日曜礼拝中の爆弾テロで25人死亡:エジプト・コプト教会 2016.12.12

 2016-12-12
最悪・・としかいいようがない。エジプトの首都カイロにあるコプト教会(キリスト教)聖堂で、11日日曜、朝10時、信者たちが、礼拝している最中の教会内で爆弾テロが発生した。死者は少なくとも25人。負傷者も多数いるもよう。

この教会では、男性セクションと女性セクションに分かれて礼拝していたが、爆弾は、女性セクションで炸裂した。教会の2階らしき上部の窓が全部吹き飛んでいる様子から、いかに大きな爆発であったかがうかがえる。

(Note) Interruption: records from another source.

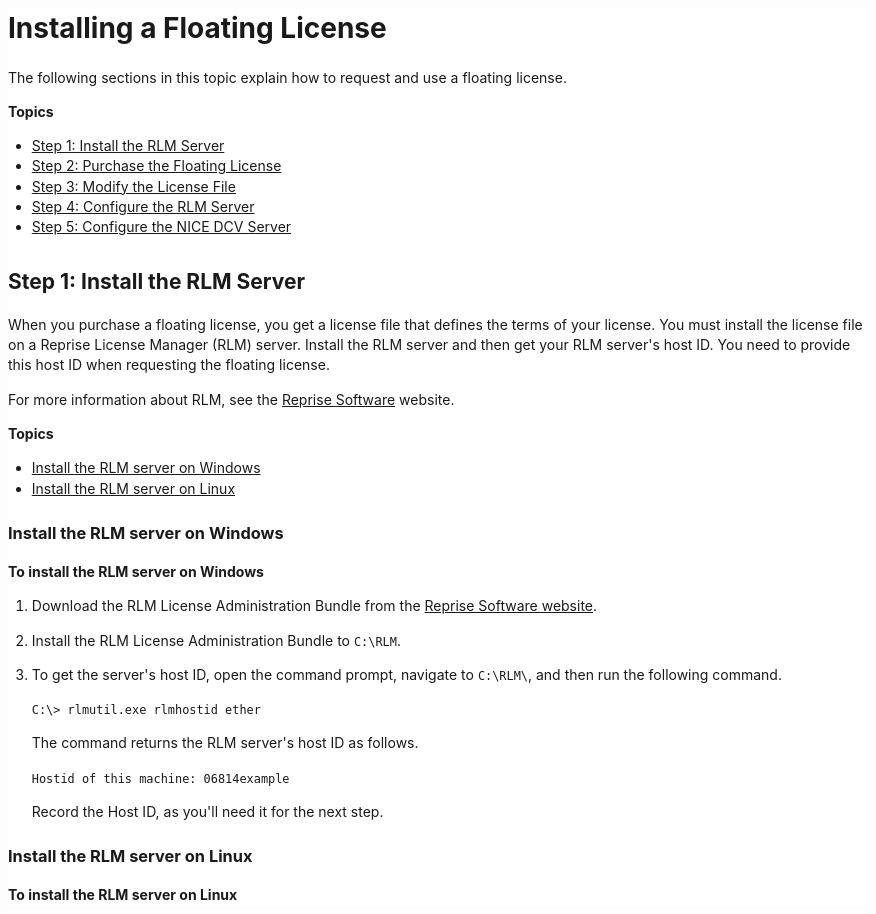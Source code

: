 # Installing a Floating License<a name="setting-up-floating"></a>

The following sections in this topic explain how to request and use a floating license\.

**Topics**
+ [Step 1: Install the RLM Server](#install-rlm)
+ [Step 2: Purchase the Floating License](#license-purchase)
+ [Step 3: Modify the License File](#setting-up-floating-modify)
+ [Step 4: Configure the RLM Server](#setting-up-floating-prep)
+ [Step 5: Configure the NICE DCV Server](#setting-up-floating-config)

## Step 1: Install the RLM Server<a name="install-rlm"></a>

When you purchase a floating license, you get a license file that defines the terms of your license\. You must install the license file on a Reprise License Manager \(RLM\) server\. Install the RLM server and then get your RLM server's host ID\. You need to provide this host ID when requesting the floating license\.

For more information about RLM, see the [Reprise Software](http://www.reprisesoftware.com/products/license-manager.php) website\.

**Topics**
+ [Install the RLM server on Windows](#install-rlm-windows)
+ [Install the RLM server on Linux](#install-rlm-linux)

### Install the RLM server on Windows<a name="install-rlm-windows"></a>

**To install the RLM server on Windows**

1. Download the RLM License Administration Bundle from the [Reprise Software website](http://www.reprisesoftware.com/admin/software-licensing-download.php)\.

1. Install the RLM License Administration Bundle to `C:\RLM`\.

1. To get the server's host ID, open the command prompt, navigate to `C:\RLM\`, and then run the following command\.

   ```
   C:\> rlmutil.exe rlmhostid ether
   ```

   The command returns the RLM server's host ID as follows\.

   ```
   Hostid of this machine: 06814example
   ```

   Record the Host ID, as you'll need it for the next step\.

### Install the RLM server on Linux<a name="install-rlm-linux"></a>

**To install the RLM server on Linux**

さっきまで共に礼拝していた人が、教会の中で死んでいる。中にいた人の証言では、首のなくなった女性の遺体や子供の遺体、ちぎれた肉片が壁や床に散乱していたという。当然、教会の長椅子もめちゃめちゃになっている。

BBCによると、犯人は、女性で、爆弾を置いて、外へ出たもよう。ムルシ前大統領を支援する比較的新しい過激派組織ハスムが犯行声明を出している。

現在のシーシ大統領は、ムルシ前大統領や、それに続くイスラム過激派組織、ムスリム同胞団などを厳しく弾圧している。これらの過激派組織は、弾圧される立場に追い込まれたのは、コプト教会の責任だと考えているという。

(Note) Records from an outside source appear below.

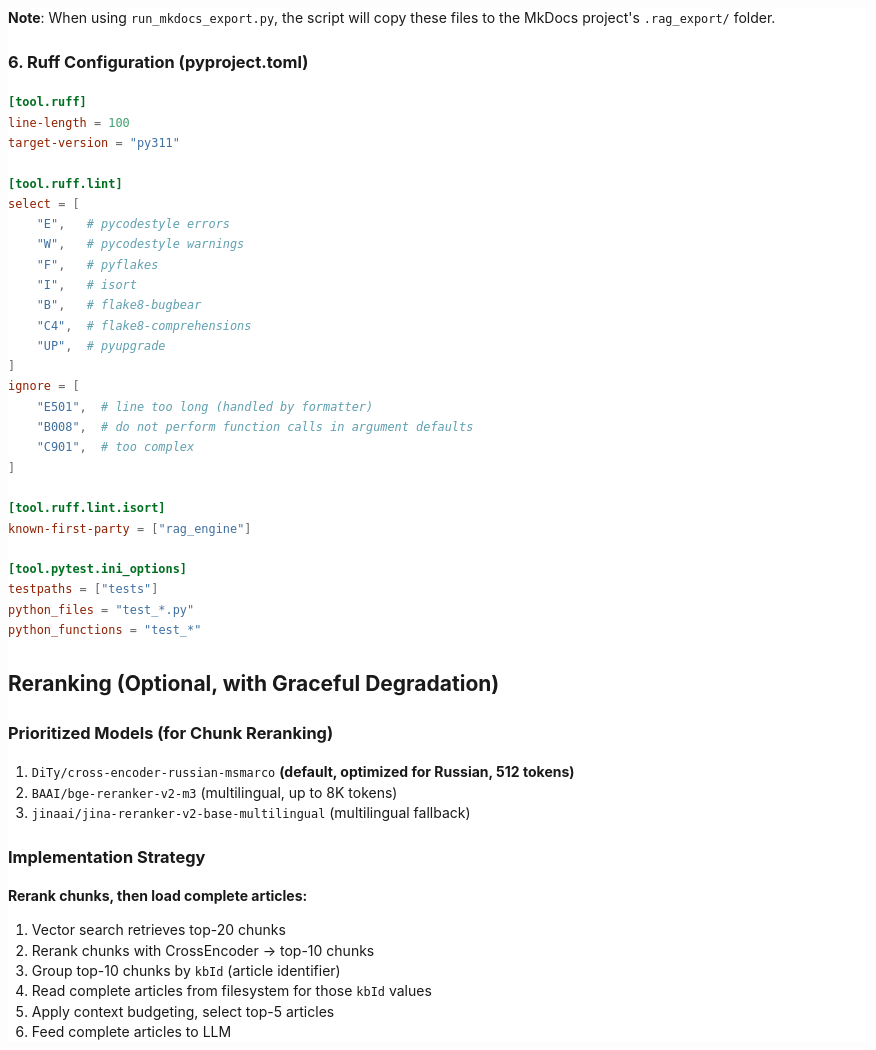 **Note**: When using `run_mkdocs_export.py`, the script will copy these files to the MkDocs project's `.rag_export/` folder.

### 6. Ruff Configuration (pyproject.toml)

```toml
[tool.ruff]
line-length = 100
target-version = "py311"

[tool.ruff.lint]
select = [
    "E",   # pycodestyle errors
    "W",   # pycodestyle warnings
    "F",   # pyflakes
    "I",   # isort
    "B",   # flake8-bugbear
    "C4",  # flake8-comprehensions
    "UP",  # pyupgrade
]
ignore = [
    "E501",  # line too long (handled by formatter)
    "B008",  # do not perform function calls in argument defaults
    "C901",  # too complex
]

[tool.ruff.lint.isort]
known-first-party = ["rag_engine"]

[tool.pytest.ini_options]
testpaths = ["tests"]
python_files = "test_*.py"
python_functions = "test_*"
```

## Reranking (Optional, with Graceful Degradation)

### Prioritized Models (for Chunk Reranking)

1. `DiTy/cross-encoder-russian-msmarco` **(default, optimized for Russian, 512 tokens)**
2. `BAAI/bge-reranker-v2-m3` (multilingual, up to 8K tokens)
3. `jinaai/jina-reranker-v2-base-multilingual` (multilingual fallback)

### Implementation Strategy

**Rerank chunks, then load complete articles:**
1. Vector search retrieves top-20 chunks
2. Rerank chunks with CrossEncoder → top-10 chunks
3. Group top-10 chunks by `kbId` (article identifier)
4. Read complete articles from filesystem for those `kbId` values
5. Apply context budgeting, select top-5 articles
6. Feed complete articles to LLM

現場は、コプト教の本部ともいえる聖マルコ教会に隣接する礼拝堂で、テロリストがコプト教会をいかに敵視しているかがうかがえる。エジプトでは、コプト教徒が差別され、立場も厳しくなっている。

なお、エジプトでは、この事件に先立つ土曜、ピラミッドのあるギザでも爆破テロがあり、警察官6人が死亡している。

http://www.bbc.com/news/world-middle-east-38280627

*コプト教会

コプト教会は、エジプトを訪れた使徒マルコを記念して、紀元後50年(キリスト昇天から約20年後)に創設されたと考えられ、当時、エルサレムの外に立ち上げられたキリスト教会の中では世界最古の一つと考えられている。

使徒マルコはアレキサンドリアの教会の初代法王であったとも考えられている。その後、ローマ帝国やイスラム帝国の下で迫害を受け続け、今に至っている。神学や儀式は正教会(オーソドックス)に準じている。

エジプトでは、総人口の10-15%、8400万人がキリスト教徒で、そのほとんどがコプト正教(このほかにコプト・カトリックなどがいる)である。イスラエルを含むエジプト以外に国々にも100-200万人はいるとみられている。

*ナイジェリア:集会中に教会の屋根崩壊:60-100人死亡か

上記の事件とは関係ないが、ナイジェリアでは、土曜に新しいビショップの任命のために集まって集会をしていた教会(Reigners Bible Church)の屋根が崩壊し、下にいた信者60-100人(人数はメディアによって違う。最大はAP通信の160人)が死亡した。

こちらは、まだ工事中であったところ、イベントに合わせていい加減に工事を終わらせたことが原因とみられる事故だが、詳細は不明。この教会は、プロテスタント系。